As these things do, my thought has been evolving and deepening since August as the piece decides where it wants to go.
8/27/16
I’m making a piece for a November production that will be built on the idea of two dancers communicating and interacting through various movement vocabularies and physicalities. The work is currently about communication and its difficulties, as well as the management of personalities and relationship. In my thinking about authenticity, artifice and spectacle I’ve been intrigued in exploring the use of the word histrionic and its identity as a label in various contexts over time. I’m even more interested in exploring what a ‘histrionic’ movement vocabulary might look like. The work will feature two performers utilizing solo work and partner-heavy duet work in addition to an ensemble that serves mainly to watch the piece onstage since listening and observing (or lack thereof) are a huge part of communication. -From my MFAIA Study Plan
9/31/16
In rehearsals and my own thinking I am digging into how the two active performers, Katie and Katharina, are connected. On a basic level, what would happen if the only other person that you can communicate with was someone you loathe or someone with fundamental differences of opinion? Yes, we have to work to understand each other, how far should one go? How do you act when you aren’t heard (if you act)? I’m also considering communicative ulterior motive, manipulation in communication and as a device, and fluidity in self and relationship. I communicate as the person I am at present, a different person than I was in the past, so what happens if we speed transformation up onstage and the feeling between the two individuals is allowed to evolve? I realize there is a lot here, but as I explore with the dancers I think we will isolate what’s most important to the specific statement we end up making.
Since this is a nonverbal piece, amusing since it’s about communication, instead of words I am building a language from movement and interaction. Yes, dance-makers do this in most every piece we build, but I'm treating this instance differently. It’s very important that both movement and interaction are very authentic— genuinely conceived and executed with minimal superfluous choreography. Throughout the process I've made some material for Katie and Katharina that requires some form of decision making, be it in how they interact with each other, how they choose to physically absorb the material, or how they outwardly present the movement they possess.
Rehearsal footage demonstrates our beginning efforts to make movement that speaks. In Manipulation Sketch 1 I tried to make the movement dependent on the genuine interactions; the phrase can only really advance with the moments of touch and those instances are real reactions instead of purely choreography. Manipulation Sketch 2 lets the dancers rotate through a pattern of floor work, the dancer not completing the choreographed movement acts as a manipulator before rotating into the set movement, at which point their roles switch.

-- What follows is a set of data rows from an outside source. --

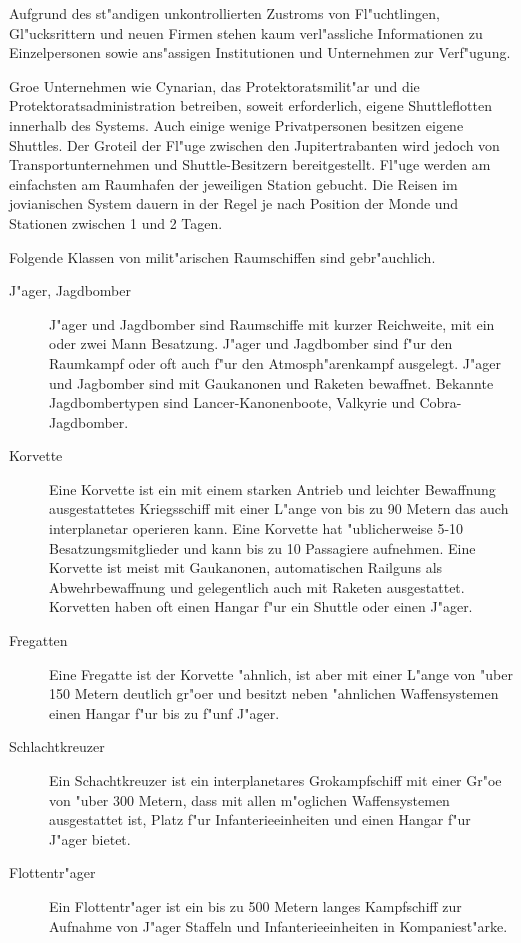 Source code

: Aufgrund des st"andigen unkontrollierten Zustroms von Fl"uchtlingen, Gl"ucksrittern und neuen Firmen stehen kaum verl"assliche Informationen zu Einzelpersonen sowie ans"assigen Institutionen und Unternehmen zur Verf"ugung.


Gro\3e Unternehmen wie Cynarian, das Protektoratsmilit"ar und die Protektoratsadministration betreiben, soweit erforderlich, eigene Shuttleflotten innerhalb des Systems. Auch einige wenige Privatpersonen besitzen eigene Shuttles. Der Gro\3teil der Fl"uge zwischen den Jupitertrabanten wird jedoch von Transportunternehmen und Shuttle-Besitzern bereitgestellt. Fl"uge werden am einfachsten am Raumhafen der jeweiligen Station gebucht. Die Reisen im jovianischen System dauern in der Regel je nach Position der Monde und Stationen zwischen 1 und 2 Tagen.


Folgende Klassen von milit"arischen Raumschiffen sind gebr"auchlich.

\begin{description}
\item [J"ager, Jagdbomber] J"ager und Jagdbomber sind Raumschiffe mit kurzer Reichweite, mit ein oder zwei Mann Besatzung.
      J"ager und Jagdbomber sind f"ur den Raumkampf oder oft auch f"ur den Atmosph"arenkampf ausgelegt. J"ager und Jagbomber sind mit Gau\3kanonen und Raketen bewaffnet. Bekannte Jagdbombertypen sind Lancer-Kanonenboote, Valkyrie und Cobra-Jagdbomber.
\item [Korvette] Eine Korvette ist ein mit einem starken Antrieb und leichter Bewaffnung ausgestattetes Kriegsschiff
      mit einer L"ange von bis zu 90 Metern das auch interplanetar operieren kann. Eine Korvette hat "ublicherweise 5-10 Besatzungsmitglieder und kann bis zu 10 Passagiere aufnehmen. Eine Korvette ist meist mit Gau\3kanonen, automatischen Railguns als Abwehrbewaffnung und gelegentlich auch mit Raketen ausgestattet. Korvetten haben oft einen Hangar f"ur ein Shuttle oder einen J"ager.
\item [Fregatten] Eine Fregatte ist der Korvette "ahnlich, ist aber mit einer L"ange von "uber 150 Metern deutlich gr"o\3er und besitzt
      neben "ahnlichen Waffensystemen einen Hangar f"ur bis zu f"unf J"ager.
\item [Schlachtkreuzer] Ein Schachtkreuzer ist ein interplanetares Gro\3kampfschiff mit einer Gr"o\3e von "uber 300 Metern,
      dass mit allen m"oglichen Waffensystemen ausgestattet ist, Platz f"ur Infanterieeinheiten und einen Hangar f"ur J"ager bietet.
\item [Flottentr"ager] Ein Flottentr"ager ist ein bis zu 500 Metern langes Kampfschiff zur Aufnahme von J"ager Staffeln und 
      Infanterieeinheiten in Kompaniest"arke.
\end{description}

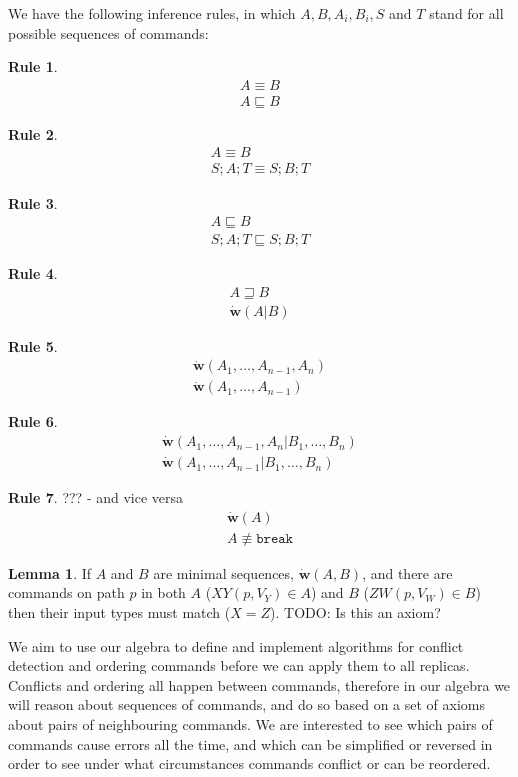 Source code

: \documentclass[12pt]{article}
\newcommand{\cbrk}{\mathtt{break}}
\newcommand{\fscommand}[2]{{#1#2}}
\newcommand{\cxy}{\fscommand{X}{Y}}
\newcommand{\czw}{\fscommand{Z}{W}}
\newcommand{\eqext}{\sqsubseteq}
\newcommand{\eqnrw}{\sqsupseteq}
\newcommand{\nequiv}{\not\equiv}
\newcommand{\works}[1]{\dot{\mathbf{w}}({#1})}
\newcommand{\worksc}[2]{\dot{\mathbf{w}}({#1}|{#2})}
\newcommand{\infer}[2]{\begin{array}{c}{#1}\\\hline{#2}\end{array}}
\theoremstyle{definition}
\newtheorem{mylem}{Lemma}
\newtheorem{myrul}{Rule}
\begin{document}
We have the following inference rules, in which $A,B,A_i,B_i,S$ and $T$ stand for all possible sequences of commands:


\begin{myrul}
\[\infer{A\equiv B}{A\eqext B}\]
\end{myrul}

\begin{myrul}
\[\infer{A\equiv B}{S;A;T\equiv S;B;T}\]
\end{myrul}

\begin{myrul}
\[\infer{A\eqext B}{S;A;T\eqext S;B;T}\]
\end{myrul}

\begin{myrul}
\[\infer{A\eqnrw B}{\worksc{A}{B}}\]
\end{myrul}

\begin{myrul}
\[\infer{\works{A_1,\ldots,A_{n-1},A_n}}{\works{A_1,\ldots,A_{n-1}}}\]
\end{myrul}

\begin{myrul}
\[\infer{\worksc{A_1,\ldots,A_{n-1},A_n}{B_1,\ldots,B_n}}{\worksc{A_1,\ldots,A_{n-1}}{B_1,\ldots,B_n}}\]
\end{myrul}

\begin{myrul}{??? - and vice versa}
\[\infer{\works{A}}{A\nequiv\cbrk}\]
\end{myrul}

\begin{mylem}\label{worksinputmatch}
If $A$ and $B$ are minimal sequences, $\works{A,B}$,
and there are commands on path $p$ in both $A$ ($\cxy(p, V_Y)\in A$) and $B$ ($\czw(p, V_W)\in B$)
then their input types must match ($X=Z$).
TODO: Is this an axiom?
\end{mylem}


We aim to use our algebra to define and implement algorithms for conflict detection
and ordering commands before we can apply them to all replicas.
Conflicts and ordering all happen between commands, therefore in our algebra
we will reason about sequences of commands, 
and do so based on a set of axioms about pairs of neighbouring commands.
We are interested to see which pairs of commands cause errors all the time,
and which can be simplified or reversed
in order to see under what circumstances commands conflict or can be reordered.
\end{document}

The floor work is set in advance, the counterpart-reaction is purely impulse based. Solo Phrase 1 is an attempt at setting movement that speaks. It isn’t as partner dependent as the other two rehearsal videos, but I tried to give each action cause for happening and gave the dancers autonomy over delivery of the movement.
10/12/16
Last week’s rehearsal primarily consisted of discussion. I tweaked one small moment that was bugging me, and we joked that was all we were able to accomplish, but it was great to sit with Katie and Katharina and get their feelings, input and opinions about the piece and process. Ideas of importance are considering ways to keep the movement present and how we can prevent the pathways of risk taking from becoming stale or comfortable. Another concept to keep present are the idea of the observers joining them on stage, what does that entail and ultimately mean. The themes of surveillance, observation, and power mentioned in group study are intriguing, as are the noted moments of resonance (such as the chin tap) in comparison to their physical experiences. We danced the work one more time to cap off the rehearsal and I feel like it gained both a new dimension with additional understanding and also a sense of clarity.
The first six minutes of this piece have presented a consistent feeling through struggles with power dynamic, all considerations of relationship and tempo and I feel that it’s due for a shift. Compositionally I feel that Katharina has been pushed a lot in the beginning segment of the work and her presence needs to change. I feel a sort of defeat coming for her, a withering up of sorts, so that Katie can discover that there’s no interaction or communication without someone on the other end. Perhaps stripping some of the communication back to find vulnerability before building back into a duet will be the direction I go.